## GIVEN ENTRIES:

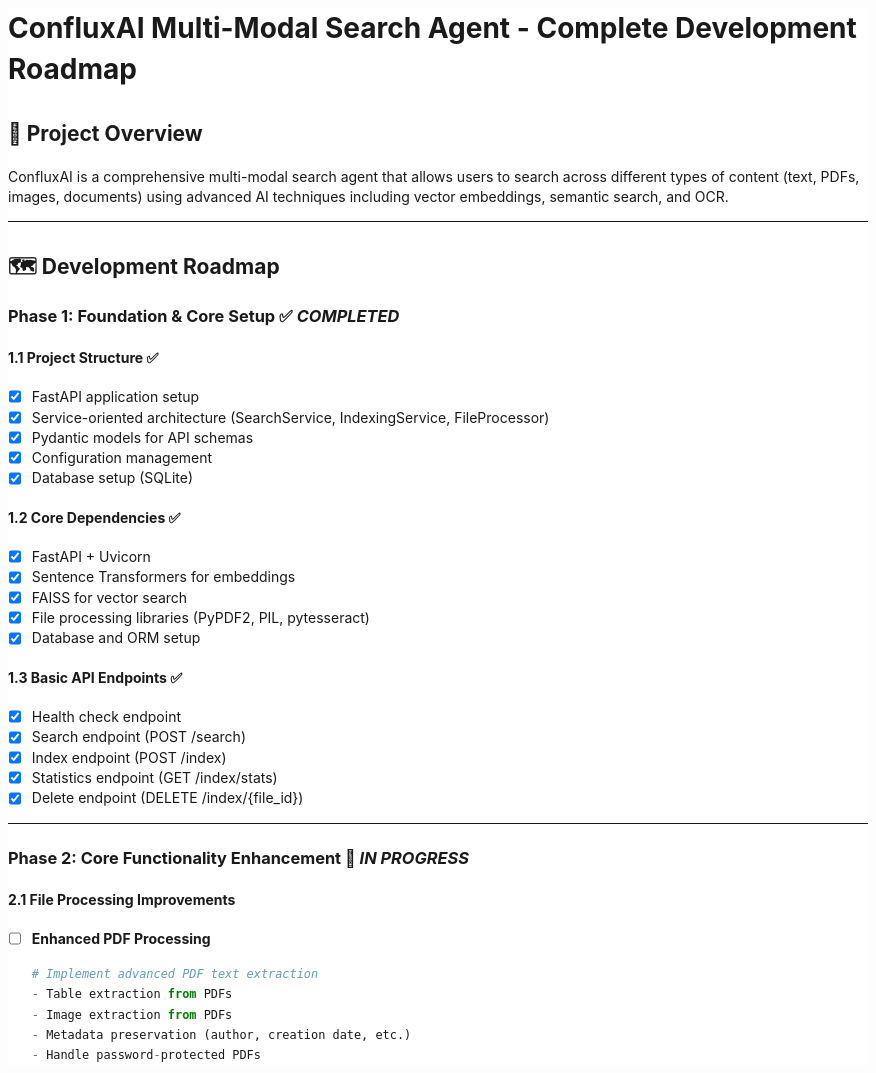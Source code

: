 # ConfluxAI Multi-Modal Search Agent - Complete Development Roadmap

## 🎯 **Project Overview**

ConfluxAI is a comprehensive multi-modal search agent that allows users to search across different types of content (text, PDFs, images, documents) using advanced AI techniques including vector embeddings, semantic search, and OCR.

---

## 🗺️ **Development Roadmap**

### **Phase 1: Foundation & Core Setup** ✅ *COMPLETED*

#### 1.1 Project Structure ✅
- [x] FastAPI application setup
- [x] Service-oriented architecture (SearchService, IndexingService, FileProcessor)
- [x] Pydantic models for API schemas
- [x] Configuration management
- [x] Database setup (SQLite)

#### 1.2 Core Dependencies ✅
- [x] FastAPI + Uvicorn
- [x] Sentence Transformers for embeddings
- [x] FAISS for vector search
- [x] File processing libraries (PyPDF2, PIL, pytesseract)
- [x] Database and ORM setup

#### 1.3 Basic API Endpoints ✅
- [x] Health check endpoint
- [x] Search endpoint (POST /search)
- [x] Index endpoint (POST /index)
- [x] Statistics endpoint (GET /index/stats)
- [x] Delete endpoint (DELETE /index/{file_id})

---

### **Phase 2: Core Functionality Enhancement** 🔄 *IN PROGRESS*

#### 2.1 File Processing Improvements
- [ ] **Enhanced PDF Processing**
  ```python
  # Implement advanced PDF text extraction
  - Table extraction from PDFs
  - Image extraction from PDFs
  - Metadata preservation (author, creation date, etc.)
  - Handle password-protected PDFs
  ```
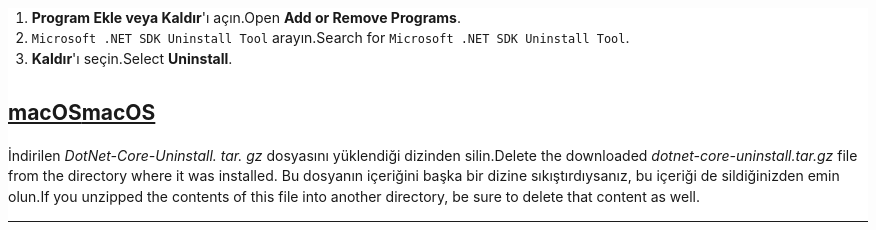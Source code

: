 1. <span data-ttu-id="5c12b-312">**Program Ekle veya Kaldır**'ı açın.</span><span class="sxs-lookup"><span data-stu-id="5c12b-312">Open **Add or Remove Programs**.</span></span>
2. <span data-ttu-id="5c12b-313">`Microsoft .NET SDK Uninstall Tool` arayın.</span><span class="sxs-lookup"><span data-stu-id="5c12b-313">Search for `Microsoft .NET SDK Uninstall Tool`.</span></span>
3. <span data-ttu-id="5c12b-314">**Kaldır**'ı seçin.</span><span class="sxs-lookup"><span data-stu-id="5c12b-314">Select **Uninstall**.</span></span>

## <a name="macos"></a>[<span data-ttu-id="5c12b-315">macOS</span><span class="sxs-lookup"><span data-stu-id="5c12b-315">macOS</span></span>](#tab/macos)

<span data-ttu-id="5c12b-316">İndirilen *DotNet-Core-Uninstall. tar. gz* dosyasını yüklendiği dizinden silin.</span><span class="sxs-lookup"><span data-stu-id="5c12b-316">Delete the downloaded *dotnet-core-uninstall.tar.gz* file from the directory where it was installed.</span></span> <span data-ttu-id="5c12b-317">Bu dosyanın içeriğini başka bir dizine sıkıştırdıysanız, bu içeriği de sildiğinizden emin olun.</span><span class="sxs-lookup"><span data-stu-id="5c12b-317">If you unzipped the contents of this file into another directory, be sure to delete that content as well.</span></span>

---
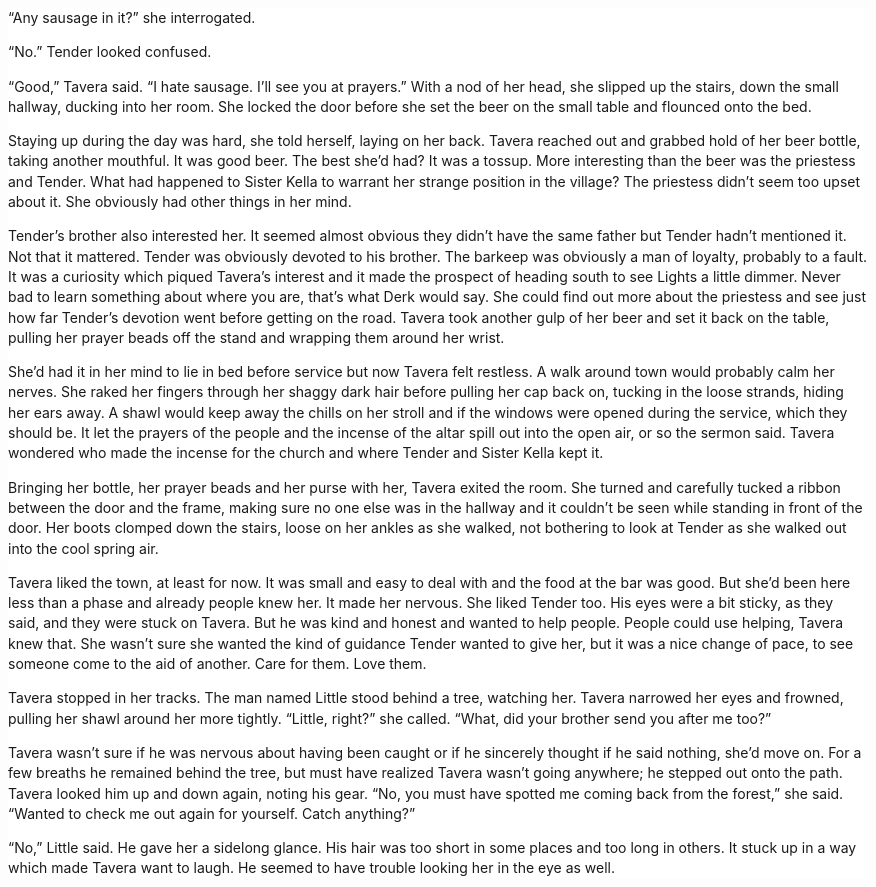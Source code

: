 “Any sausage in it?” she interrogated.
 
“No.” Tender looked confused.
 
“Good,” Tavera said. “I hate sausage. I’ll see you at prayers.” With a nod of her head, she slipped up the stairs, down the small hallway, ducking into her room. She locked the door before she set the beer on the small table and flounced onto the bed. 
 
Staying up during the day was hard, she told herself, laying on her back. Tavera reached out and grabbed hold of her beer bottle, taking another mouthful. It was good beer. The best she’d had? It was a tossup. More interesting than the beer was the priestess and Tender. What had happened to Sister Kella to warrant her strange position in the village? The priestess didn’t seem too upset about it. She obviously had other things in her mind. 
 
Tender’s brother also interested her. It seemed almost obvious they didn’t have the same father but Tender hadn’t mentioned it. Not that it mattered. Tender was obviously devoted to his brother. The barkeep was obviously a man of loyalty, probably to a fault. It was a curiosity which piqued Tavera’s interest and it made the prospect of heading south to see Lights a little dimmer. Never bad to learn something about where you are, that’s what Derk would say. She could find out more about the priestess and see just how far Tender’s devotion went before getting on the road. Tavera took another gulp of her beer and set it back on the table, pulling her prayer beads off the stand and wrapping them around her wrist. 
 
She’d had it in her mind to lie in bed before service but now Tavera felt restless. A walk around town would probably calm her nerves. She raked her fingers through her shaggy dark hair before pulling her cap back on, tucking in the loose strands, hiding her ears away. A shawl would keep away the chills on her stroll and if the windows were opened during the service, which they should be. It let the prayers of the people and the incense of the altar spill out into the open air, or so the sermon said. Tavera wondered who made the incense for the church and where Tender and Sister Kella kept it. 
 
Bringing her bottle, her prayer beads and her purse with her, Tavera exited the room. She turned and carefully tucked a ribbon between the door and the frame, making sure no one else was in the hallway and it couldn’t be seen while standing in front of the door. Her boots clomped down the stairs, loose on her ankles as she walked, not bothering to look at Tender as she walked out into the cool spring air. 
 
Tavera liked the town, at least for now. It was small and easy to deal with and the food at the bar was good. But she’d been here less than a phase and already people knew her. It made her nervous. She liked Tender too. His eyes were a bit sticky, as they said, and they were stuck on Tavera. But he was kind and honest and wanted to help people. People could use helping, Tavera knew that. She wasn’t sure she wanted the kind of guidance Tender wanted to give her, but it was a nice change of pace, to see someone come to the aid of another. Care for them. Love them. 
 
Tavera stopped in her tracks. The man named Little stood behind a tree, watching her. Tavera narrowed her eyes and frowned, pulling her shawl around her more tightly. “Little, right?” she called. “What, did your brother send you after me too?”
 
Tavera wasn’t sure if he was nervous about having been caught or if he sincerely thought if he said nothing, she’d move on. For a few breaths he remained behind the tree, but must have realized Tavera wasn’t going anywhere; he stepped out onto the path. Tavera looked him up and down again, noting his gear. “No, you must have spotted me coming back from the forest,” she said. “Wanted to check me out again for yourself. Catch anything?”
 
“No,” Little said. He gave her a sidelong glance. His hair was too short in some places and too long in others. It stuck up in a way which made Tavera want to laugh. He seemed to have trouble looking her in the eye as well.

## WORK TO COMPLETE:
Please return the records as they stand, word for word, with no pictures.

## EXERCISE ANSWER:
Source code

: # ConfluxAI Multi-Modal Search Agent - Complete Development Roadmap

## 🎯 **Project Overview**

ConfluxAI is a comprehensive multi-modal search agent that allows users to search across different types of content (text, PDFs, images, documents) using advanced AI techniques including vector embeddings, semantic search, and OCR.

---

## 🗺️ **Development Roadmap**

### **Phase 1: Foundation & Core Setup** ✅ *COMPLETED*

#### 1.1 Project Structure ✅
- [x] FastAPI application setup
- [x] Service-oriented architecture (SearchService, IndexingService, FileProcessor)
- [x] Pydantic models for API schemas
- [x] Configuration management
- [x] Database setup (SQLite)

#### 1.2 Core Dependencies ✅
- [x] FastAPI + Uvicorn
- [x] Sentence Transformers for embeddings
- [x] FAISS for vector search
- [x] File processing libraries (PyPDF2, PIL, pytesseract)
- [x] Database and ORM setup

#### 1.3 Basic API Endpoints ✅
- [x] Health check endpoint
- [x] Search endpoint (POST /search)
- [x] Index endpoint (POST /index)
- [x] Statistics endpoint (GET /index/stats)
- [x] Delete endpoint (DELETE /index/{file_id})

---

### **Phase 2: Core Functionality Enhancement** 🔄 *IN PROGRESS*

#### 2.1 File Processing Improvements
- [ ] **Enhanced PDF Processing**
  ```python
  # Implement advanced PDF text extraction
  - Table extraction from PDFs
  - Image extraction from PDFs
  - Metadata preservation (author, creation date, etc.)
  - Handle password-protected PDFs
  ```
Source code

: 1. <span data-ttu-id="5c12b-312">**Program Ekle veya Kaldır**'ı açın.</span><span class="sxs-lookup"><span data-stu-id="5c12b-312">Open **Add or Remove Programs**.</span></span>
2. <span data-ttu-id="5c12b-313">`Microsoft .NET SDK Uninstall Tool` arayın.</span><span class="sxs-lookup"><span data-stu-id="5c12b-313">Search for `Microsoft .NET SDK Uninstall Tool`.</span></span>
3. <span data-ttu-id="5c12b-314">**Kaldır**'ı seçin.</span><span class="sxs-lookup"><span data-stu-id="5c12b-314">Select **Uninstall**.</span></span>

## <a name="macos"></a>[<span data-ttu-id="5c12b-315">macOS</span><span class="sxs-lookup"><span data-stu-id="5c12b-315">macOS</span></span>](#tab/macos)

<span data-ttu-id="5c12b-316">İndirilen *DotNet-Core-Uninstall. tar. gz* dosyasını yüklendiği dizinden silin.</span><span class="sxs-lookup"><span data-stu-id="5c12b-316">Delete the downloaded *dotnet-core-uninstall.tar.gz* file from the directory where it was installed.</span></span> <span data-ttu-id="5c12b-317">Bu dosyanın içeriğini başka bir dizine sıkıştırdıysanız, bu içeriği de sildiğinizden emin olun.</span><span class="sxs-lookup"><span data-stu-id="5c12b-317">If you unzipped the contents of this file into another directory, be sure to delete that content as well.</span></span>

---
Source code

: “Any sausage in it?” she interrogated.
 
“No.” Tender looked confused.
 
“Good,” Tavera said. “I hate sausage. I’ll see you at prayers.” With a nod of her head, she slipped up the stairs, down the small hallway, ducking into her room. She locked the door before she set the beer on the small table and flounced onto the bed. 
 
Staying up during the day was hard, she told herself, laying on her back. Tavera reached out and grabbed hold of her beer bottle, taking another mouthful. It was good beer. The best she’d had? It was a tossup. More interesting than the beer was the priestess and Tender. What had happened to Sister Kella to warrant her strange position in the village? The priestess didn’t seem too upset about it. She obviously had other things in her mind. 
 
Tender’s brother also interested her. It seemed almost obvious they didn’t have the same father but Tender hadn’t mentioned it. Not that it mattered. Tender was obviously devoted to his brother. The barkeep was obviously a man of loyalty, probably to a fault. It was a curiosity which piqued Tavera’s interest and it made the prospect of heading south to see Lights a little dimmer. Never bad to learn something about where you are, that’s what Derk would say. She could find out more about the priestess and see just how far Tender’s devotion went before getting on the road. Tavera took another gulp of her beer and set it back on the table, pulling her prayer beads off the stand and wrapping them around her wrist. 
 
She’d had it in her mind to lie in bed before service but now Tavera felt restless. A walk around town would probably calm her nerves. She raked her fingers through her shaggy dark hair before pulling her cap back on, tucking in the loose strands, hiding her ears away. A shawl would keep away the chills on her stroll and if the windows were opened during the service, which they should be. It let the prayers of the people and the incense of the altar spill out into the open air, or so the sermon said. Tavera wondered who made the incense for the church and where Tender and Sister Kella kept it. 
 
Bringing her bottle, her prayer beads and her purse with her, Tavera exited the room. She turned and carefully tucked a ribbon between the door and the frame, making sure no one else was in the hallway and it couldn’t be seen while standing in front of the door. Her boots clomped down the stairs, loose on her ankles as she walked, not bothering to look at Tender as she walked out into the cool spring air. 
 
Tavera liked the town, at least for now. It was small and easy to deal with and the food at the bar was good. But she’d been here less than a phase and already people knew her. It made her nervous. She liked Tender too. His eyes were a bit sticky, as they said, and they were stuck on Tavera. But he was kind and honest and wanted to help people. People could use helping, Tavera knew that. She wasn’t sure she wanted the kind of guidance Tender wanted to give her, but it was a nice change of pace, to see someone come to the aid of another. Care for them. Love them. 
 
Tavera stopped in her tracks. The man named Little stood behind a tree, watching her. Tavera narrowed her eyes and frowned, pulling her shawl around her more tightly. “Little, right?” she called. “What, did your brother send you after me too?”
 
Tavera wasn’t sure if he was nervous about having been caught or if he sincerely thought if he said nothing, she’d move on. For a few breaths he remained behind the tree, but must have realized Tavera wasn’t going anywhere; he stepped out onto the path. Tavera looked him up and down again, noting his gear. “No, you must have spotted me coming back from the forest,” she said. “Wanted to check me out again for yourself. Catch anything?”
 
“No,” Little said. He gave her a sidelong glance. His hair was too short in some places and too long in others. It stuck up in a way which made Tavera want to laugh. He seemed to have trouble looking her in the eye as well.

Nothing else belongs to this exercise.